Apple warns of static shock from iPhone, iPod
Company says users may experience a "small and quick" shock via their earbuds due to a buildup of static electricity.
iPhone and iPod users may experience a "small and quick" shock via their earbuds due to a buildup of static electricity, Apple warned Monday.
People listening to one of the devices in extremely dry air are most at risk of receiving a static electricity shock through the ear buds, according to a warning posted on Apple's Web site. The post likened the condition to the discharge that occurs when a person drags his or her feet across a carpet then gets a shock by touching a door knob.
However, Apple asserted that this condition did not necessarily indicate that Apple's equipment was malfunctioning.

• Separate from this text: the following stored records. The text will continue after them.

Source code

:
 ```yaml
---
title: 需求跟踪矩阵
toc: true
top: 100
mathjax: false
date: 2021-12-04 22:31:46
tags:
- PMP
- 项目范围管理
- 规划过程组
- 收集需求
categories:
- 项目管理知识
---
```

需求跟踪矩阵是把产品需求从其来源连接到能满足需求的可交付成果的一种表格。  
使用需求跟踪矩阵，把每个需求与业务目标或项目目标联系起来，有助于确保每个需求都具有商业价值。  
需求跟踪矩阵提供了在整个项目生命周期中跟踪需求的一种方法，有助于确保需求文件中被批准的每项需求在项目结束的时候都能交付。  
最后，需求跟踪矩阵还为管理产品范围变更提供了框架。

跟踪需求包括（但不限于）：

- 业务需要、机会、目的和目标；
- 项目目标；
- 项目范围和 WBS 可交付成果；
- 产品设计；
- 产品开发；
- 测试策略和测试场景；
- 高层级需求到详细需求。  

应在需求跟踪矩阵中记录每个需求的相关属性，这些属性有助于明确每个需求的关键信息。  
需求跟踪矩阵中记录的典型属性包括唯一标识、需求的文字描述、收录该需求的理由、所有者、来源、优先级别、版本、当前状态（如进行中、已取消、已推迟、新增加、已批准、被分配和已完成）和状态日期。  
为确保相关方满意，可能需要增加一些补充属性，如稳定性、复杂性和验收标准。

"This condition is not limited to Apple hardware and static can potentially build up on almost any hardware and could be discharged using any brand of earbuds," Apple said.
Apple's warning didn't mention what prompted the company to issue the warning, but a discussion thread on the company's support site showed a few users had voiced concern about the condition.

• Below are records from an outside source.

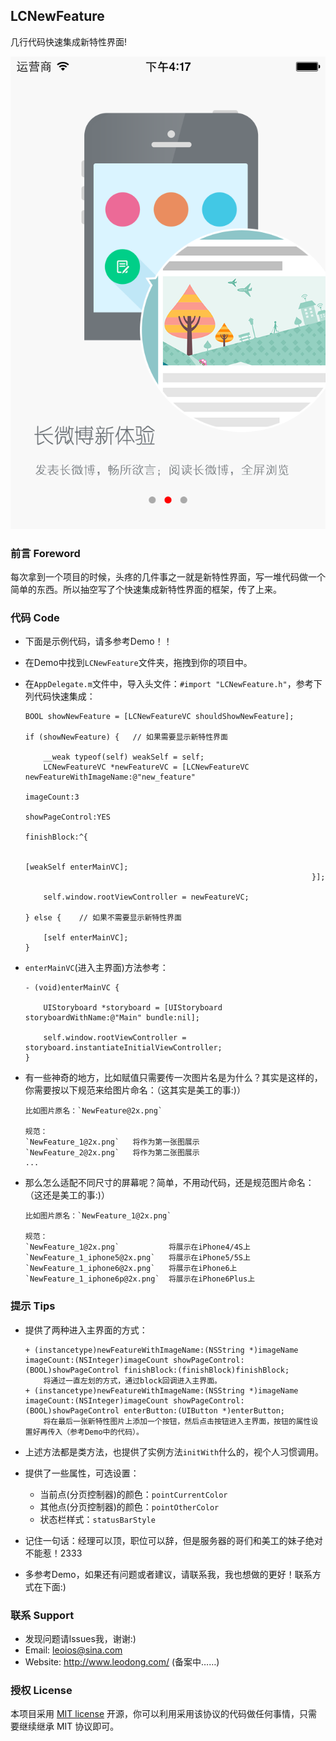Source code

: ## LCNewFeature
几行代码快速集成新特性界面!

![image](https://github.com/LeoiOS/LCNewFeature/blob/master/ScreenShot.png)

### 前言 Foreword
每次拿到一个项目的时候，头疼的几件事之一就是新特性界面，写一堆代码做一个简单的东西。所以抽空写了个快速集成新特性界面的框架，传了上来。

### 代码 Code
* 下面是示例代码，请多参考Demo！！
* 在Demo中找到`LCNewFeature`文件夹，拖拽到你的项目中。
* 在`AppDelegate.m`文件中，导入头文件：`#import "LCNewFeature.h"`，参考下列代码快速集成：
    
    ```objc
    BOOL showNewFeature = [LCNewFeatureVC shouldShowNewFeature];
    
    if (showNewFeature) {   // 如果需要显示新特性界面
        
        __weak typeof(self) weakSelf = self;
        LCNewFeatureVC *newFeatureVC = [LCNewFeatureVC newFeatureWithImageName:@"new_feature"
                                                                    imageCount:3
                                                                showPageControl:YES
                                                                    finishBlock:^{
        
                                                                        [weakSelf enterMainVC];
                                                                    }];
        
        self.window.rootViewController = newFeatureVC;
        
    } else {    // 如果不需要显示新特性界面
        
        [self enterMainVC];
    }
    ```
    
* `enterMainVC`(进入主界面)方法参考：
    
    ```objc
    - (void)enterMainVC {
        
        UIStoryboard *storyboard = [UIStoryboard storyboardWithName:@"Main" bundle:nil];
        
        self.window.rootViewController = storyboard.instantiateInitialViewController;
    }
    ```

* 有一些神奇的地方，比如赋值只需要传一次图片名是为什么？其实是这样的，你需要按以下规范来给图片命名：（这其实是美工的事:)）
    ```
    比如图片原名：`NewFeature@2x.png`
    
    规范：
    `NewFeature_1@2x.png`   将作为第一张图展示
    `NewFeature_2@2x.png`   将作为第二张图展示
    ...
    ```

* 那么怎么适配不同尺寸的屏幕呢？简单，不用动代码，还是规范图片命名：（这还是美工的事:)）
    ```
    比如图片原名：`NewFeature_1@2x.png` 
    
    规范：
    `NewFeature_1@2x.png`           将展示在iPhone4/4S上
    `NewFeature_1_iphone5@2x.png`   将展示在iPhone5/5S上
    `NewFeature_1_iphone6@2x.png`   将展示在iPhone6上
    `NewFeature_1_iphone6p@2x.png`  将展示在iPhone6Plus上
    ```

### 提示 Tips
* 提供了两种进入主界面的方式：
    
    ```objc
    + (instancetype)newFeatureWithImageName:(NSString *)imageName imageCount:(NSInteger)imageCount showPageControl:(BOOL)showPageControl finishBlock:(finishBlock)finishBlock;
        将通过一直左划的方式，通过block回调进入主界面。
    + (instancetype)newFeatureWithImageName:(NSString *)imageName imageCount:(NSInteger)imageCount showPageControl:(BOOL)showPageControl enterButton:(UIButton *)enterButton;
        将在最后一张新特性图片上添加一个按钮，然后点击按钮进入主界面，按钮的属性设置好再传入（参考Demo中的代码）。
    ```

* 上述方法都是类方法，也提供了实例方法`initWith`什么的，视个人习惯调用。

* 提供了一些属性，可选设置：

    - 当前点(分页控制器)的颜色：`pointCurrentColor`
    - 其他点(分页控制器)的颜色：`pointOtherColor`
    - 状态栏样式：`statusBarStyle`

* 记住一句话：经理可以顶，职位可以辞，但是服务器的哥们和美工的妹子绝对不能惹！2333

* 多参考Demo，如果还有问题或者建议，请联系我，我也想做的更好！联系方式在下面:)

### 联系 Support
* 发现问题请lssues我，谢谢:)
* Email: leoios@sina.com
* Website:  http://www.leodong.com/ (备案中……)

### 授权 License
本项目采用 [MIT license](http://opensource.org/licenses/MIT) 开源，你可以利用采用该协议的代码做任何事情，只需要继续继承 MIT 协议即可。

"Maybe it's just me but for a couple of weeks now my earphones are delivering little electric shocks into my ears," wrote one reader. "I just wonder if anyone else is going through this issue."
Apple made several suggestions in the warning on how to remedy the condition when indoors, including the use of a humidifier to raise the moisture level of the air, hand lotions to moisturize dry skin, or an anti-static spray. The site also recommends users wear clothes made of natural fibers instead of synthetic fibers. When users are outdoors, Apple suggests users keep their device in a bag or a case to keep it out of the wind and refrain from frequently removing it from pockets as the rubbing may cause static buildup.